* DATA PROVIDED:
• • • •
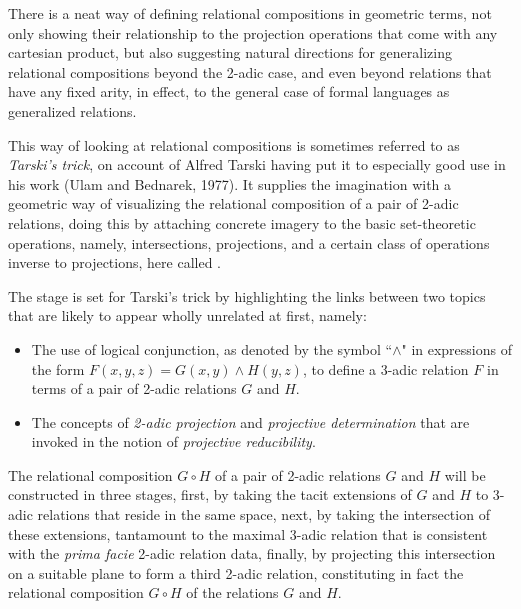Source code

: \documentclass[12pt]{article}
\begin{document}

There is a neat way of defining relational compositions in geometric terms, not only showing their relationship to the projection operations that come with any cartesian product, but also suggesting natural directions for generalizing relational compositions beyond the 2-adic case, and even beyond relations that have any fixed arity, in effect, to the general case of formal languages as generalized relations.

This way of looking at relational compositions is sometimes referred to as \textit{Tarski's trick}, on account of Alfred Tarski having put it to especially good use in his work (Ulam and Bednarek, 1977).  It supplies the imagination with a geometric way of visualizing the relational composition of a pair of 2-adic relations, doing this by attaching concrete imagery to the basic set-theoretic operations, namely, intersections, projections, and a certain class of operations inverse to projections, here called \textit{}.

The stage is set for Tarski's trick by highlighting the links between two topics that are likely to appear wholly unrelated at first, namely:

\begin{itemize}
\item
The use of logical conjunction, as denoted by the symbol ``$\land$" in expressions of the form $F(x, y, z) = G(x, y) \land H(y, z)$, to define a 3-adic relation $F$ in terms of a pair of 2-adic relations $G$ and $H$.
\item
The concepts of \textit{2-adic projection} and \textit{projective determination} that are invoked in the notion of \textit{projective reducibility}.
\end{itemize}

The relational composition $G \circ H$ of a pair of 2-adic relations $G$ and $H$ will be constructed in three stages, first, by taking the tacit extensions of $G$ and $H$ to 3-adic relations that reside in the same space, next, by taking the intersection of these extensions, tantamount to the maximal 3-adic relation that is consistent with the \textit{prima facie} 2-adic relation data, finally, by projecting this intersection on a suitable plane to form a third 2-adic relation, constituting in fact the relational composition $G \circ H$ of the relations $G$ and $H$.
\end{document}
• • • •
* WHAT IS BEING ASKED: Pictures stay out. Print the data exactly, from its first line through the line containing "There is a neat".

* ANSWER TO THIS PROBLEM:
Source code

: \documentclass[12pt]{article}
\begin{document}

There is a neat way of defining relational compositions in geometric terms, not only showing their relationship to the projection operations that come with any cartesian product, but also suggesting natural directions for generalizing relational compositions beyond the 2-adic case, and even beyond relations that have any fixed arity, in effect, to the general case of formal languages as generalized relations.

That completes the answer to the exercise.